What to work on :: Return only the line containing "- Is there anything" and each line after it, exactly as written, through the end of the records.

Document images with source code
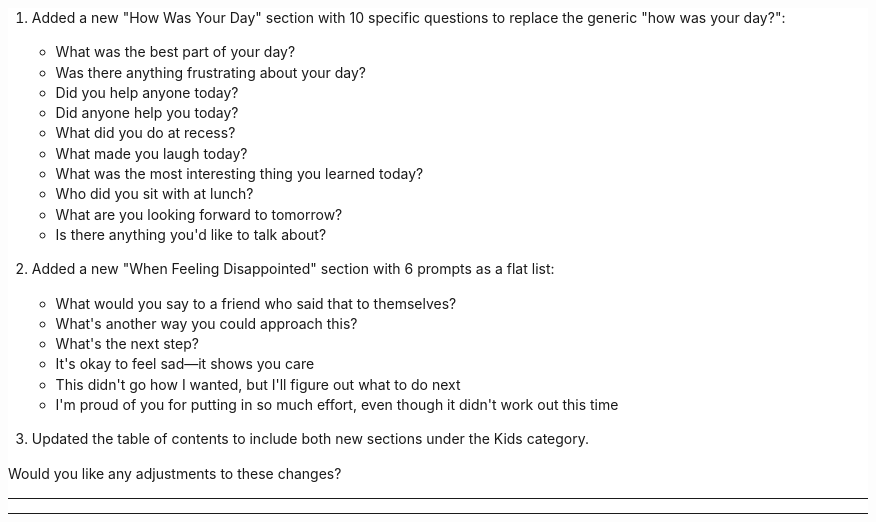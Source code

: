 1. Added a new "How Was Your Day" section with 10 specific questions to replace the generic "how was your day?":

   - What was the best part of your day?
   - Was there anything frustrating about your day?
   - Did you help anyone today?
   - Did anyone help you today?
   - What did you do at recess?
   - What made you laugh today?
   - What was the most interesting thing you learned today?
   - Who did you sit with at lunch?
   - What are you looking forward to tomorrow?
   - Is there anything you'd like to talk about?

2. Added a new "When Feeling Disappointed" section with 6 prompts as a flat list:

   - What would you say to a friend who said that to themselves?
   - What's another way you could approach this?
   - What's the next step?
   - It's okay to feel sad—it shows you care
   - This didn't go how I wanted, but I'll figure out what to do next
   - I'm proud of you for putting in so much effort, even though it didn't work out this time

3. Updated the table of contents to include both new sections under the Kids category.

Would you like any adjustments to these changes?

---

---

Response area ::
   - Is there anything you'd like to talk about?

2. Added a new "When Feeling Disappointed" section with 6 prompts as a flat list:

   - What would you say to a friend who said that to themselves?
   - What's another way you could approach this?
   - What's the next step?
   - It's okay to feel sad—it shows you care
   - This didn't go how I wanted, but I'll figure out what to do next
   - I'm proud of you for putting in so much effort, even though it didn't work out this time

3. Updated the table of contents to include both new sections under the Kids category.

Would you like any adjustments to these changes?

---

---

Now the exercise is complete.